Historiography of World War II


Historiography of World War II

World War II was the costliest conflict in human history; and ever since its conclusion vast amounts of time and effort have been poured into chronicling and interpreting it. Unsurpisingly, disagreements have arisen over what interpretation is 'correct', and this article attempts to chronicle them below:

Canada

Canada deployed trained historians to Canadian Military Headquarters in the United Kingdom during the war, and paid much attention to the chronicling of the conflict, not only in the words of the official historians of the Army Historical Section, but also through art and trained painters. The official history of the Canadian Army was undertaken after the war, with an interim draft published in 1948 and three volumes in the 1950s. This was in comparison to the First World War's official history, only 1 volume of which was completed by 1939, and the full text only released after a change in authors some 40 years after the fact. Official histories of the RCAF and RCN in the Second World War were also a long time coming, and the book "Arms, Men and Government" by Charles Stacey (one of the main contributors to the Army history) was published in the 1980s as an "official" history of the war policies of the Canadian government.

Some battles have remained controversial, such as Hong Kong and Dieppe, and a variety of books have been written on them from various points of view. Serious historians - mainly scholars - emerged in the years after the Second World War, foremost Terry Copp (a scholar) and Denis Whitaker (a former soldier).

Eastern Front

It is commonly said that history is written by the victors; but the exact opposite occurred in the chronicling of the Eastern Front, particularly in the West. Soviet secrecy and unwillingness to acknowledge events that might discredit the regime lead to them revealing little information, always heavily edited - leaving western historians to rely almost totally on German sources. While still valuable sources, they tended to be self-serving; German generals in particular tried to distance themselves and the Heer as a whole away from the Nazi Party, while at the same time blaming them for their defeat (individuals supporting these arguments are commonly called part of the 'Hitler Lost Us The War' group). While this self-serving was noticed at the time (see Barbarossa by Alan Clark), it was still generally accepted as the closest version of the truth. The end result was a commonly held picture of the Heer being the superior army, ground down by the vast numbers of the 'Bolshevik horde' and betrayed by the stupidity of its leader (ie Hitler). Not only did this ignore Hitler's talent as a military leader (something the West, and Germany, is generally loathe to acknowledge), it also severely undervalued the remarkable transformation of the Soviet armed forces (and in particular the RKKA, the Red Army) from the timid, conservative force of 1941 to the greatest operational-level military the world has ever seen.

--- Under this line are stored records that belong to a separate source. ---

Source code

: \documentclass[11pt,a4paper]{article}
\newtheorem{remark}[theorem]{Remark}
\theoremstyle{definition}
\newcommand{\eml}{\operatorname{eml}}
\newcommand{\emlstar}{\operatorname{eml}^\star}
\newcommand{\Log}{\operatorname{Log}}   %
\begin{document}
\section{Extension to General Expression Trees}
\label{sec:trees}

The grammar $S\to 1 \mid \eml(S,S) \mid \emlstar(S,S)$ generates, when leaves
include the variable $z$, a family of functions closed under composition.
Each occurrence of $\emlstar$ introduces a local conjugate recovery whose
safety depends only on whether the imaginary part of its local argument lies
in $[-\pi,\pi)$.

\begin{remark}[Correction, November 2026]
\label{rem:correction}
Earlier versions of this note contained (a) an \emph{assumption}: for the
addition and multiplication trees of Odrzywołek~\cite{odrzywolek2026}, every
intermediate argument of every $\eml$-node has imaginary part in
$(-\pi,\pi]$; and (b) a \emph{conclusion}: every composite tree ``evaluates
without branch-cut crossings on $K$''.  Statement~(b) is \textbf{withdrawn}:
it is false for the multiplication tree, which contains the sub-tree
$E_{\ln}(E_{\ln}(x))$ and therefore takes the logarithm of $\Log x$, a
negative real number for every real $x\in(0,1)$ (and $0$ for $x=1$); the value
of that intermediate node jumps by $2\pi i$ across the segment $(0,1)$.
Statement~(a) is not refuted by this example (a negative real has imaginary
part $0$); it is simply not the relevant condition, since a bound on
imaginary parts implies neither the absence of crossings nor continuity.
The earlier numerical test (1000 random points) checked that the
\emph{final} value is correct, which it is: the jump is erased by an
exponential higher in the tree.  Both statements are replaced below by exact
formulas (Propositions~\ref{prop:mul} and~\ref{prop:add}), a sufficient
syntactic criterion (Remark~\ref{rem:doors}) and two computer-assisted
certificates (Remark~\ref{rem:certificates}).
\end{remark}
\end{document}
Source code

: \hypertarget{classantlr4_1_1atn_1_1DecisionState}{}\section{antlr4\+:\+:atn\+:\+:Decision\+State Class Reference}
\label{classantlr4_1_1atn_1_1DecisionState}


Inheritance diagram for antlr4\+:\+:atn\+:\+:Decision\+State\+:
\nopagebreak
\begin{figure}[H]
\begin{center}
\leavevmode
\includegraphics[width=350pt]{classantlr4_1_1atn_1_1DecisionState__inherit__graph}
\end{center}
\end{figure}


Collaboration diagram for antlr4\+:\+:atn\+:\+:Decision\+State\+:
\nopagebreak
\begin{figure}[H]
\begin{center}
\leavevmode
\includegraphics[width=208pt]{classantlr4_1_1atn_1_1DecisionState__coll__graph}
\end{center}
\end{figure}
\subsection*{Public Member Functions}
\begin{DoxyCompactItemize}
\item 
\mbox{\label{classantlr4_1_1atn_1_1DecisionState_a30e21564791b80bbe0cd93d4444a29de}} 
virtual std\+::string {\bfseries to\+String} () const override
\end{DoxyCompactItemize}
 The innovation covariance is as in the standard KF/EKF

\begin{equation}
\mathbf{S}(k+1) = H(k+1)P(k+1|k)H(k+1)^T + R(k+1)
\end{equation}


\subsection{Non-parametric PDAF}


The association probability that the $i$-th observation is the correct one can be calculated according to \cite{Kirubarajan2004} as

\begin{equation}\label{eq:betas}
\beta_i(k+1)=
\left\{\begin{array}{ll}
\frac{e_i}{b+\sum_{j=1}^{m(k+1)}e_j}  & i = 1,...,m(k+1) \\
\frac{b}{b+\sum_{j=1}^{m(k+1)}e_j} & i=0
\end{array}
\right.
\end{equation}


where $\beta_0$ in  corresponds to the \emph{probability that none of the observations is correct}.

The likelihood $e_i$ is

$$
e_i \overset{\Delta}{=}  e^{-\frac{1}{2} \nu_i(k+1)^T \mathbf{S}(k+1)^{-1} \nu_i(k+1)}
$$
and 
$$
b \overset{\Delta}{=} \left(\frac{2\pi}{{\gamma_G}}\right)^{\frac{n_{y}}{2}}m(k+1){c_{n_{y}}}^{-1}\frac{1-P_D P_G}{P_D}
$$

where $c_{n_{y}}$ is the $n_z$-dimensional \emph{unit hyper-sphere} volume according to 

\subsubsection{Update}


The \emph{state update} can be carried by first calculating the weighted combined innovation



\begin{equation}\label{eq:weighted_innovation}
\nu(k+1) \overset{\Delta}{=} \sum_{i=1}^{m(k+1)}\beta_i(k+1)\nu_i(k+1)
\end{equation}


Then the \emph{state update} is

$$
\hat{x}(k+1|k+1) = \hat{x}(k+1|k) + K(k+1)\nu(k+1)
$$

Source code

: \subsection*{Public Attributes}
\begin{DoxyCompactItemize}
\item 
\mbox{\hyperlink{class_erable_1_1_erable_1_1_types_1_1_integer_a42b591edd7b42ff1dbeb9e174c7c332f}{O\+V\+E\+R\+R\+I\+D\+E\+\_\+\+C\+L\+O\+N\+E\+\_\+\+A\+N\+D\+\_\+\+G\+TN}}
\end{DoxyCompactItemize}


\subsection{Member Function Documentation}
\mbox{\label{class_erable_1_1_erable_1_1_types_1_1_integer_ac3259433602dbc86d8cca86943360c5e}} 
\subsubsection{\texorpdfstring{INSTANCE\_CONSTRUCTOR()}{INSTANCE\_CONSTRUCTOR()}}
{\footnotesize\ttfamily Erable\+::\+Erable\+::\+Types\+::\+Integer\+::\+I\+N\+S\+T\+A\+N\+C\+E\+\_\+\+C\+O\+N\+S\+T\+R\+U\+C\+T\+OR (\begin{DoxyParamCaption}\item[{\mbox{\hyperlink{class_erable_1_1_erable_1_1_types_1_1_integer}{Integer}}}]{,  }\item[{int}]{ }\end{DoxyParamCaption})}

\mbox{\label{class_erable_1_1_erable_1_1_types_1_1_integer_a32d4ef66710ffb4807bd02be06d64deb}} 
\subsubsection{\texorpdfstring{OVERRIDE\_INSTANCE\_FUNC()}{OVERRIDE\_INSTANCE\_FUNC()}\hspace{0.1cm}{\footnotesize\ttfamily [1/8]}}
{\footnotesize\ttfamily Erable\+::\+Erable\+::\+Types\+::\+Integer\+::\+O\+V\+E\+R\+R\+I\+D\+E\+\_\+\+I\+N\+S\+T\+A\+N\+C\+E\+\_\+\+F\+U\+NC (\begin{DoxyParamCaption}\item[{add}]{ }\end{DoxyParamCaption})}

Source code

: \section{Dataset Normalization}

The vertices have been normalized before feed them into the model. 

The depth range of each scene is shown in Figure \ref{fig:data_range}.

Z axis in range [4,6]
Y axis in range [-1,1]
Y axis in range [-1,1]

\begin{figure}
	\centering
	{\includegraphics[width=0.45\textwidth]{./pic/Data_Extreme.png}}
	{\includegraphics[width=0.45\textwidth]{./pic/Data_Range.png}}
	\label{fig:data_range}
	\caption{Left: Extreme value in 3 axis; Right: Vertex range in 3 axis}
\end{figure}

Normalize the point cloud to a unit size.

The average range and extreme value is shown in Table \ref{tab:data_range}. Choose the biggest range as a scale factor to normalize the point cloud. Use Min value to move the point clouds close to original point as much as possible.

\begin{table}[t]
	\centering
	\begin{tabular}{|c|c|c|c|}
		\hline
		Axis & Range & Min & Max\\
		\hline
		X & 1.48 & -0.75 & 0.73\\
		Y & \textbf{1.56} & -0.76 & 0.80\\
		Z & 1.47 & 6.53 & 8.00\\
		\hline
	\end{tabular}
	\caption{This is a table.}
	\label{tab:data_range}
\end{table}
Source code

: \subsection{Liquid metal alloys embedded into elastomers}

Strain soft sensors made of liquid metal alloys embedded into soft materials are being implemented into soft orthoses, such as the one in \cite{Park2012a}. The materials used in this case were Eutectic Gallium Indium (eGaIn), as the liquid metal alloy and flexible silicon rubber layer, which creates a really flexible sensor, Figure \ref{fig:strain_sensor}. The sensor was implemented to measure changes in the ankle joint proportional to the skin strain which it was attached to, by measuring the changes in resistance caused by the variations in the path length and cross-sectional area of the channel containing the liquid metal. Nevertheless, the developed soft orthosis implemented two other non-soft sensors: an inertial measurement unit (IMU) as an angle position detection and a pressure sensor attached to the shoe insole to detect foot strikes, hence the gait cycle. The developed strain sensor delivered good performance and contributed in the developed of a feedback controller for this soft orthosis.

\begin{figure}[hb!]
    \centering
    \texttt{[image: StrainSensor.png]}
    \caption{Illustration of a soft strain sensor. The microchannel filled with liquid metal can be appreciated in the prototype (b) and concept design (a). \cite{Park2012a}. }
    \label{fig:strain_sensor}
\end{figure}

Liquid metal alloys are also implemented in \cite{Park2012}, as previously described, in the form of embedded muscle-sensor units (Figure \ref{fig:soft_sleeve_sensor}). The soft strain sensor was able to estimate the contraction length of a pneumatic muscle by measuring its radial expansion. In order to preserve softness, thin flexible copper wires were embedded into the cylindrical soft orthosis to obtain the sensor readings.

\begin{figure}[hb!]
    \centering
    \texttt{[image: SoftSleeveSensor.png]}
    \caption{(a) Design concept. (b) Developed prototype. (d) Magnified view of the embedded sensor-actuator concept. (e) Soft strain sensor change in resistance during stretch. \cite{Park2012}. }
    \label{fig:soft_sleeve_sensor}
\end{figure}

After the fall of the wall, Western historians were suddenly exposed to the vast number of Soviet records of the time. This has led to an explosion of the works on the subject, most notably by Richard Overy, David Glantz and (perhaps infamously) Antony Beevor. These historians emphasised the brutality of Stalin's regime, the recovery of the USSR and the RKKA in 1942 and the courage and abilities of the average Russian soldier, relying heavily on Soviet archival material to do so.